The paper of Ducros "Cohomologie non-ramifiée sur une courbe p-adique lisse" mentions a theorem (1.21) about the existence of a "polyhedron of variation" of an invertible function on a Berkovich curve. Here is the statement:

Let $Y$ be an analytic curve over a non-Archimedean non-trivially valued field $k$, and let $f$ be an invertible analytic function on $Y$. Then there exists a polyhedron $P$ in $Y^{an}$ such that $|f|$ is constant on each connected component of the complement $Y \setminus P$.

(here, "polyhedron" is 1-dimensional and is understood as a realization of a graph as a topological space)

My question is: is it true that $P$ has finitely many vertices, i.e. points that do not have a neighbourhood homeomorphic to an interval $(a,b) \subset \mathbb{R}$? If this is not to be expected in general, is it true if one assumes $Y$ to be a subspace of a smooth projective curve $X$ over $k$ and $f$ to be the restriction of a rational function on $X$ to $Y$?

  • $\begingroup$ it is worth making a remark that it follows from the proof in Ducros' paper that the number of vertices is finite if $Y$ is compact, so my question is mainly about non-compact case $\endgroup$ – Dima Sustretov Nov 24 '17 at 17:05
  • $\begingroup$ "compact" in the comment above refers to the analytification $Y^{an}$ of $Y$ $\endgroup$ – Dima Sustretov Nov 24 '17 at 17:29

It is not true in general that $P$ is finite. To see this, take an open disk $D$ and a non-zero function $f$ on it with infinitely many zeroes. In this case, your polyhedron of variation is infinite: it is a tree where all those zeroes are leaves. If you insist on having an invertible function, just remove the zero locus of $f$ from $D$.
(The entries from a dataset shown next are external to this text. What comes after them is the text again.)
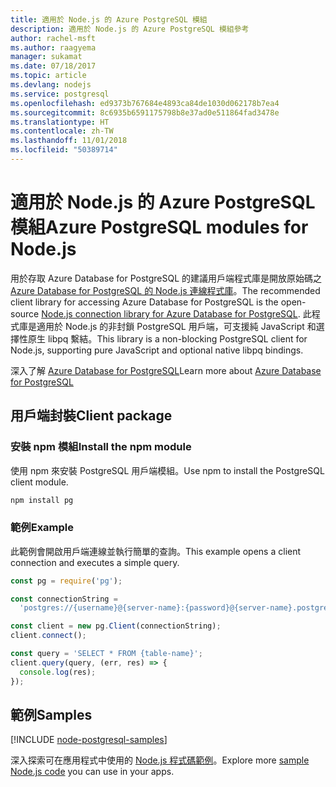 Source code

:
 ```yaml
---
title: 適用於 Node.js 的 Azure PostgreSQL 模組
description: 適用於 Node.js 的 Azure PostgreSQL 模組參考
author: rachel-msft
ms.author: raagyema
manager: sukamat
ms.date: 07/18/2017
ms.topic: article
ms.devlang: nodejs
ms.service: postgresql
ms.openlocfilehash: ed9373b767684e4893ca84de1030d062178b7ea4
ms.sourcegitcommit: 8c6935b6591175798b8e37ad0e511864fad3478e
ms.translationtype: HT
ms.contentlocale: zh-TW
ms.lasthandoff: 11/01/2018
ms.locfileid: "50389714"
---
```

# <a name="azure-postgresql-modules-for-nodejs"></a><span data-ttu-id="f30f9-103">適用於 Node.js 的 Azure PostgreSQL 模組</span><span class="sxs-lookup"><span data-stu-id="f30f9-103">Azure PostgreSQL modules for Node.js</span></span>

<span data-ttu-id="f30f9-104">用於存取 Azure Database for PostgreSQL 的建議用戶端程式庫是開放原始碼之 [Azure Database for PostgreSQL 的 Node.js 連線程式庫](https://www.npmjs.com/package/pg)。</span><span class="sxs-lookup"><span data-stu-id="f30f9-104">The recommended client library for accessing Azure Database for PostgreSQL is the open-source [Node.js connection library for Azure Database for PostgreSQL](https://www.npmjs.com/package/pg).</span></span> <span data-ttu-id="f30f9-105">此程式庫是適用於 Node.js 的非封鎖 PostgreSQL 用戶端，可支援純 JavaScript 和選擇性原生 libpq 繫結。</span><span class="sxs-lookup"><span data-stu-id="f30f9-105">This library is a non-blocking PostgreSQL client for Node.js, supporting pure JavaScript and optional native libpq bindings.</span></span>

<span data-ttu-id="f30f9-106">深入了解 [Azure Database for PostgreSQL](https://docs.microsoft.com/azure/postgresql/)</span><span class="sxs-lookup"><span data-stu-id="f30f9-106">Learn more about [Azure Database for PostgreSQL](https://docs.microsoft.com/azure/postgresql/)</span></span>

## <a name="client-package"></a><span data-ttu-id="f30f9-107">用戶端封裝</span><span class="sxs-lookup"><span data-stu-id="f30f9-107">Client package</span></span>

### <a name="install-the-npm-module"></a><span data-ttu-id="f30f9-108">安裝 npm 模組</span><span class="sxs-lookup"><span data-stu-id="f30f9-108">Install the npm module</span></span>

<span data-ttu-id="f30f9-109">使用 npm 來安裝 PostgreSQL 用戶端模組。</span><span class="sxs-lookup"><span data-stu-id="f30f9-109">Use npm to install the PostgreSQL client module.</span></span>

```bash
npm install pg
```   

### <a name="example"></a><span data-ttu-id="f30f9-110">範例</span><span class="sxs-lookup"><span data-stu-id="f30f9-110">Example</span></span>

<span data-ttu-id="f30f9-111">此範例會開啟用戶端連線並執行簡單的查詢。</span><span class="sxs-lookup"><span data-stu-id="f30f9-111">This example opens a client connection and executes a simple query.</span></span>

```javascript
const pg = require('pg');

const connectionString =
  'postgres://{username}@{server-name}:{password}@{server-name}.postgres.database.azure.com:5432/{database-name}?ssl=true';

const client = new pg.Client(connectionString);
client.connect();

const query = 'SELECT * FROM {table-name}';
client.query(query, (err, res) => {
  console.log(res);
});
```

## <a name="samples"></a><span data-ttu-id="f30f9-112">範例</span><span class="sxs-lookup"><span data-stu-id="f30f9-112">Samples</span></span>

[!INCLUDE [node-postgresql-samples](../docs-ref-conceptual/includes/postgresql-samples.md)]

<span data-ttu-id="f30f9-113">深入探索可在應用程式中使用的 [Node.js 程式碼範例](https://azure.microsoft.com/resources/samples/?platform=nodejs)。</span><span class="sxs-lookup"><span data-stu-id="f30f9-113">Explore more [sample Node.js code](https://azure.microsoft.com/resources/samples/?platform=nodejs) you can use in your apps.</span></span>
With the additional assumptions you make, the result is true. Let us assume that $Y$ is the analytification of a smooth projective curve and $f$ is a non-constant rational function on it. Remark that we may extend the scalars so as to assume that $k$ is algebraically closed. (The image of a finite polyhedron will still be a finite polyhedron.) The function $f$ has only finitely many zeroes and poles. Each such point $x$ has a neighborhood $D_x$ in $Y$ that is isomorphic to an open disk (because $Y$ is smooth and $k$ algebraically closed). Removing all the $D_x$'s from $Y$, you find a compact curve to which Ducros's result applies. It remains to show that the polyhedron of variation in each $D_x$ is finite. Since $D_x$ is a disk, this is quite clear. (In fact, if you assume that $D_x$ contains no zero or pole other than $x$ itself, then this polyhedron is just going to be a segment joining $x$ to the boundary of $D_x$.)

Alternatively, you could also prove the result directly using the semistable reduction theorem in the form of the existence of a skeleton of $Y$: there exists a finite polyhedron $P_Y$ in $Y$ whose complement is a disjoint union of open disks (if $k$ is algebraically closed). And then you are back to the case of an open disk again. Note also that $|f|$ is constant on a disk where $f$ has neither zeroes nor poles.